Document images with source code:
***

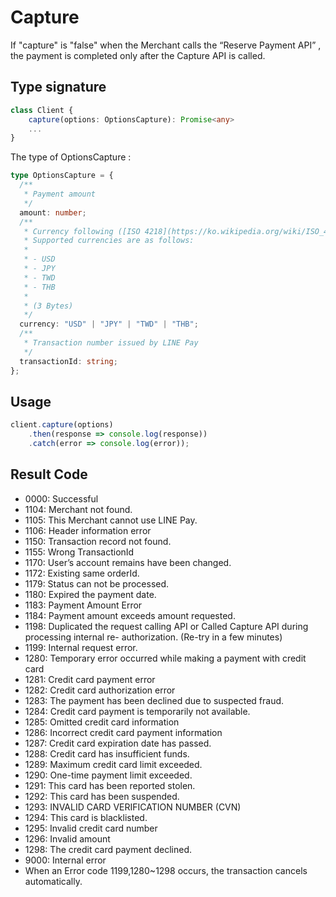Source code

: # Capture

If "capture" is "false" when the Merchant calls the “Reserve Payment API” , the payment is completed only after the Capture API is called.

## Type signature

```typescript
class Client {
    capture(options: OptionsCapture): Promise<any>
    ...
}
```

The type of OptionsCapture :
```typescript
type OptionsCapture = {
  /**
   * Payment amount
   */
  amount: number;
  /**
   * Currency following ([ISO 4218](https://ko.wikipedia.org/wiki/ISO_4217))
   * Supported currencies are as follows:
   *
   * - USD
   * - JPY
   * - TWD
   * - THB
   *
   * (3 Bytes)
   */
  currency: "USD" | "JPY" | "TWD" | "THB";
  /**
   * Transaction number issued by LINE Pay
   */
  transactionId: string;
};
```

## Usage

```js
client.capture(options)
    .then(response => console.log(response))
    .catch(error => console.log(error));
```

## Result Code

* 0000: Successful
* 1104: Merchant not found.
* 1105: This Merchant cannot use LINE Pay.
* 1106: Header information error
* 1150: Transaction record not found.
* 1155: Wrong TransactionId
* 1170: User’s account remains have been changed.
* 1172: Existing same orderId.
* 1179: Status can not be processed.
* 1180: Expired the payment date.
* 1183: Payment Amount Error
* 1184: Payment amount exceeds amount requested.
* 1198: Duplicated the request calling API or Called Capture API during processing internal re- authorization. (Re-try in a few minutes)
* 1199: Internal request error.
* 1280: Temporary error occurred while making a payment with credit card
* 1281: Credit card payment error
* 1282: Credit card authorization error
* 1283: The payment has been declined due to suspected fraud.
* 1284: Credit card payment is temporarily not available.
* 1285: Omitted credit card information
* 1286: Incorrect credit card payment information
* 1287: Credit card expiration date has passed.
* 1288: Credit card has insufficient funds.
* 1289: Maximum credit card limit exceeded.
* 1290: One-time payment limit exceeded.
* 1291: This card has been reported stolen.
* 1292: This card has been suspended.
* 1293: INVALID CARD VERIFICATION NUMBER (CVN)
* 1294: This card is blacklisted.
* 1295: Invalid credit card number
* 1296: Invalid amount
* 1298: The credit card payment declined.
* 9000: Internal error
* When an Error code 1199,1280~1298 occurs, the transaction cancels automatically.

***

— EXERCISE BRIEF —
Give every line of the data above again as it stands; the pictures stay out.

— WRITTEN RESPONSE —
Source code

: # Capture

If "capture" is "false" when the Merchant calls the “Reserve Payment API” , the payment is completed only after the Capture API is called.

## Type signature

```typescript
class Client {
    capture(options: OptionsCapture): Promise<any>
    ...
}
```

The type of OptionsCapture :
```typescript
type OptionsCapture = {
  /**
   * Payment amount
   */
  amount: number;
  /**
   * Currency following ([ISO 4218](https://ko.wikipedia.org/wiki/ISO_4217))
   * Supported currencies are as follows:
   *
   * - USD
   * - JPY
   * - TWD
   * - THB
   *
   * (3 Bytes)
   */
  currency: "USD" | "JPY" | "TWD" | "THB";
  /**
   * Transaction number issued by LINE Pay
   */
  transactionId: string;
};
```

## Usage

```js
client.capture(options)
    .then(response => console.log(response))
    .catch(error => console.log(error));
```

## Result Code

* 0000: Successful
* 1104: Merchant not found.
* 1105: This Merchant cannot use LINE Pay.
* 1106: Header information error
* 1150: Transaction record not found.
* 1155: Wrong TransactionId
* 1170: User’s account remains have been changed.
* 1172: Existing same orderId.
* 1179: Status can not be processed.
* 1180: Expired the payment date.
* 1183: Payment Amount Error
* 1184: Payment amount exceeds amount requested.
* 1198: Duplicated the request calling API or Called Capture API during processing internal re- authorization. (Re-try in a few minutes)
* 1199: Internal request error.
* 1280: Temporary error occurred while making a payment with credit card
* 1281: Credit card payment error
* 1282: Credit card authorization error
* 1283: The payment has been declined due to suspected fraud.
* 1284: Credit card payment is temporarily not available.
* 1285: Omitted credit card information
* 1286: Incorrect credit card payment information
* 1287: Credit card expiration date has passed.
* 1288: Credit card has insufficient funds.
* 1289: Maximum credit card limit exceeded.
* 1290: One-time payment limit exceeded.
* 1291: This card has been reported stolen.
* 1292: This card has been suspended.
* 1293: INVALID CARD VERIFICATION NUMBER (CVN)
* 1294: This card is blacklisted.
* 1295: Invalid credit card number
* 1296: Invalid amount
* 1298: The credit card payment declined.
* 9000: Internal error
* When an Error code 1199,1280~1298 occurs, the transaction cancels automatically.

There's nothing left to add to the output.